• Problem: Copy out the lines below that hold the word "create".

• Records for the exercise:
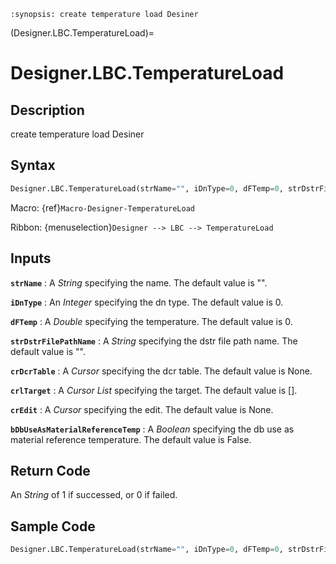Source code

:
 ```{module} Designer.LBC.TemperatureLoad()
:synopsis: create temperature load Desiner
```

(Designer.LBC.TemperatureLoad)=

# Designer.LBC.TemperatureLoad

## Description

create temperature load Desiner

## Syntax

```python
Designer.LBC.TemperatureLoad(strName="", iDnType=0, dFTemp=0, strDstrFilePathName="", crDcrTable=None, crlTarget=[], crEdit=None, bDbUseAsMaterialReferenceTemp=False)
```

Macro: {ref}`Macro-Designer-TemperatureLoad`

Ribbon: {menuselection}`Designer --> LBC --> TemperatureLoad`

## Inputs

**`strName`**
: A _String_ specifying the name. The default value is "".

**`iDnType`**
: An _Integer_ specifying the dn type. The default value is 0.

**`dFTemp`**
: A _Double_ specifying the temperature. The default value is 0.

**`strDstrFilePathName`**
: A _String_ specifying the dstr file path name. The default value is "".

**`crDcrTable`**
: A _Cursor_ specifying the dcr table. The default value is None.

**`crlTarget`**
: A _Cursor List_ specifying the target. The default value is [].

**`crEdit`**
: A _Cursor_ specifying the edit. The default value is None.

**`bDbUseAsMaterialReferenceTemp`**
: A _Boolean_ specifying the db use as material reference temperature. The default value is False.

## Return Code

An _String_ of 1 if successed, or 0 if failed.

## Sample Code

```python
Designer.LBC.TemperatureLoad(strName="", iDnType=0, dFTemp=0, strDstrFilePathName="", crDcrTable=None, crlTarget=[], crEdit=None, bDbUseAsMaterialReferenceTemp=False)
```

• Completed exercise:
:synopsis: create temperature load Desiner
create temperature load Desiner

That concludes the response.